A critical piece of configuration in the service descriptor is the geometry block. That block was added via the MLCP transform above when we loaded the mollusk data. GDS uses this configuration to know how to perform geospatial queries on the data associated with our TDE, which is identified via the schema and view fields.

In order for GDS to find our service descriptor, it must be assigned to a specific collection. We also need it to be accessible via users with the geo-data-services-reader role. To do so, first create the file collections.properties in the ./src/main/ml-data directory and add the following content:

*=http://marklogic.com/feature-services

Next, create the file permissions.properties in the same directory and add the following content:

*=geo-data-services-reader,read,geo-data-services-writer,update

These two files are used by ml-gradle to assign collections and permissions when loading files in the ml-data directory (the collections.properties and permissions.properties files are not loaded).

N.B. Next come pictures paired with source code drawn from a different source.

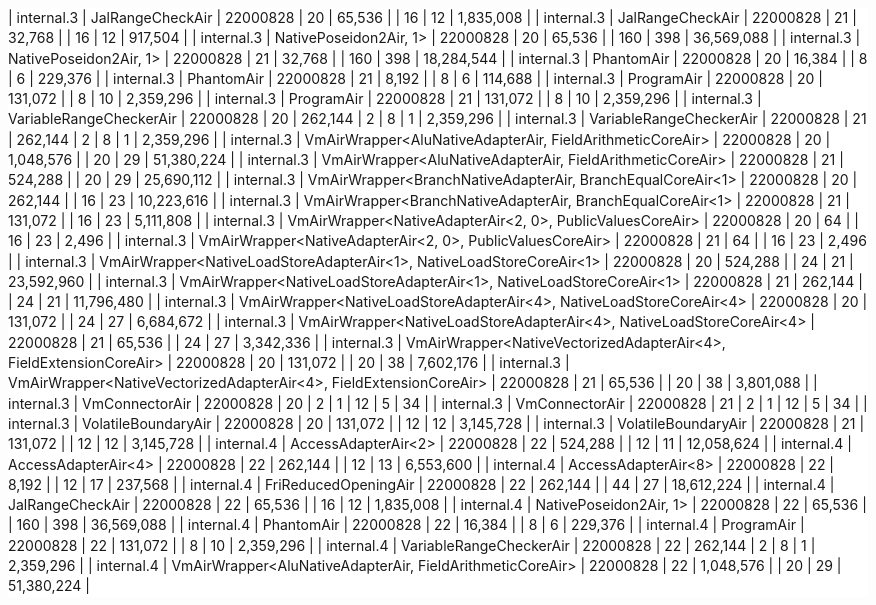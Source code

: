 | internal.3 | JalRangeCheckAir | 22000828 | 20 | 65,536 |  | 16 | 12 | 1,835,008 | 
| internal.3 | JalRangeCheckAir | 22000828 | 21 | 32,768 |  | 16 | 12 | 917,504 | 
| internal.3 | NativePoseidon2Air<BabyBearParameters>, 1> | 22000828 | 20 | 65,536 |  | 160 | 398 | 36,569,088 | 
| internal.3 | NativePoseidon2Air<BabyBearParameters>, 1> | 22000828 | 21 | 32,768 |  | 160 | 398 | 18,284,544 | 
| internal.3 | PhantomAir | 22000828 | 20 | 16,384 |  | 8 | 6 | 229,376 | 
| internal.3 | PhantomAir | 22000828 | 21 | 8,192 |  | 8 | 6 | 114,688 | 
| internal.3 | ProgramAir | 22000828 | 20 | 131,072 |  | 8 | 10 | 2,359,296 | 
| internal.3 | ProgramAir | 22000828 | 21 | 131,072 |  | 8 | 10 | 2,359,296 | 
| internal.3 | VariableRangeCheckerAir | 22000828 | 20 | 262,144 | 2 | 8 | 1 | 2,359,296 | 
| internal.3 | VariableRangeCheckerAir | 22000828 | 21 | 262,144 | 2 | 8 | 1 | 2,359,296 | 
| internal.3 | VmAirWrapper<AluNativeAdapterAir, FieldArithmeticCoreAir> | 22000828 | 20 | 1,048,576 |  | 20 | 29 | 51,380,224 | 
| internal.3 | VmAirWrapper<AluNativeAdapterAir, FieldArithmeticCoreAir> | 22000828 | 21 | 524,288 |  | 20 | 29 | 25,690,112 | 
| internal.3 | VmAirWrapper<BranchNativeAdapterAir, BranchEqualCoreAir<1> | 22000828 | 20 | 262,144 |  | 16 | 23 | 10,223,616 | 
| internal.3 | VmAirWrapper<BranchNativeAdapterAir, BranchEqualCoreAir<1> | 22000828 | 21 | 131,072 |  | 16 | 23 | 5,111,808 | 
| internal.3 | VmAirWrapper<NativeAdapterAir<2, 0>, PublicValuesCoreAir> | 22000828 | 20 | 64 |  | 16 | 23 | 2,496 | 
| internal.3 | VmAirWrapper<NativeAdapterAir<2, 0>, PublicValuesCoreAir> | 22000828 | 21 | 64 |  | 16 | 23 | 2,496 | 
| internal.3 | VmAirWrapper<NativeLoadStoreAdapterAir<1>, NativeLoadStoreCoreAir<1> | 22000828 | 20 | 524,288 |  | 24 | 21 | 23,592,960 | 
| internal.3 | VmAirWrapper<NativeLoadStoreAdapterAir<1>, NativeLoadStoreCoreAir<1> | 22000828 | 21 | 262,144 |  | 24 | 21 | 11,796,480 | 
| internal.3 | VmAirWrapper<NativeLoadStoreAdapterAir<4>, NativeLoadStoreCoreAir<4> | 22000828 | 20 | 131,072 |  | 24 | 27 | 6,684,672 | 
| internal.3 | VmAirWrapper<NativeLoadStoreAdapterAir<4>, NativeLoadStoreCoreAir<4> | 22000828 | 21 | 65,536 |  | 24 | 27 | 3,342,336 | 
| internal.3 | VmAirWrapper<NativeVectorizedAdapterAir<4>, FieldExtensionCoreAir> | 22000828 | 20 | 131,072 |  | 20 | 38 | 7,602,176 | 
| internal.3 | VmAirWrapper<NativeVectorizedAdapterAir<4>, FieldExtensionCoreAir> | 22000828 | 21 | 65,536 |  | 20 | 38 | 3,801,088 | 
| internal.3 | VmConnectorAir | 22000828 | 20 | 2 | 1 | 12 | 5 | 34 | 
| internal.3 | VmConnectorAir | 22000828 | 21 | 2 | 1 | 12 | 5 | 34 | 
| internal.3 | VolatileBoundaryAir | 22000828 | 20 | 131,072 |  | 12 | 12 | 3,145,728 | 
| internal.3 | VolatileBoundaryAir | 22000828 | 21 | 131,072 |  | 12 | 12 | 3,145,728 | 
| internal.4 | AccessAdapterAir<2> | 22000828 | 22 | 524,288 |  | 12 | 11 | 12,058,624 | 
| internal.4 | AccessAdapterAir<4> | 22000828 | 22 | 262,144 |  | 12 | 13 | 6,553,600 | 
| internal.4 | AccessAdapterAir<8> | 22000828 | 22 | 8,192 |  | 12 | 17 | 237,568 | 
| internal.4 | FriReducedOpeningAir | 22000828 | 22 | 262,144 |  | 44 | 27 | 18,612,224 | 
| internal.4 | JalRangeCheckAir | 22000828 | 22 | 65,536 |  | 16 | 12 | 1,835,008 | 
| internal.4 | NativePoseidon2Air<BabyBearParameters>, 1> | 22000828 | 22 | 65,536 |  | 160 | 398 | 36,569,088 | 
| internal.4 | PhantomAir | 22000828 | 22 | 16,384 |  | 8 | 6 | 229,376 | 
| internal.4 | ProgramAir | 22000828 | 22 | 131,072 |  | 8 | 10 | 2,359,296 | 
| internal.4 | VariableRangeCheckerAir | 22000828 | 22 | 262,144 | 2 | 8 | 1 | 2,359,296 | 
| internal.4 | VmAirWrapper<AluNativeAdapterAir, FieldArithmeticCoreAir> | 22000828 | 22 | 1,048,576 |  | 20 | 29 | 51,380,224 |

Finally, load the service descriptor (you may also run ./gradlew mlDeploy to deploy the entire application at any time):

./gradlew mlLoadData

We can now access http://localhost:8065/v1/resources/modelService to see that our feature service exists; the response should be similar to:

{
  "$version": "1.4.0",
  "models": {
    "ArcGIS Hub Data": {
      "id": "ArcGIS Hub Data",
      "name": "ArcGIS Hub Data",
      "description": "Contains datasets from https://hub.arcgis.com/ ; each dataset is represented by a layer",
      "layers": [
        {
          "id": 0,
          "name": "Muricidae (Mollusca: Gastropoda) from Fiji and Tonga",
          "description": "Fifty-eight muricid species were collected during recent expeditions to Fiji, including 3 new species.",
          "geometryType": "Point"
        }
      ]
    }
  }
}

Query for data

Run the following curl command to query for features that contain the point 178.03333,-18.36667 (this command assumes that your application is deployed to port 8065:

curl --anyauth --user gds-example-user:password -X POST -H "Content-type: application/json" -d '{"params":{"id":"ArcGIS Hub Data","layer":0,"method":"query"},"query":{"returnGeometry":1,"geometryType":"esriGeometryPoint","spatialRel":"esriSpatialRelContains","extension":{"geometry":{"type":"Point","coordinates":[178.03333,-18.36667]}}}}' http://localhost:8065/v1/resources/geoQueryService

You should receive a JSON response containing a features array with 5 objects in it.

Note that both the modelService and geoQueryService endpoints are not yet considered public in GDS. As noted elsewhere in the documentation, it is recommended to interact with GDS via the MarkLogic Koop Provider or the MarkLogic GeoTools Plugin.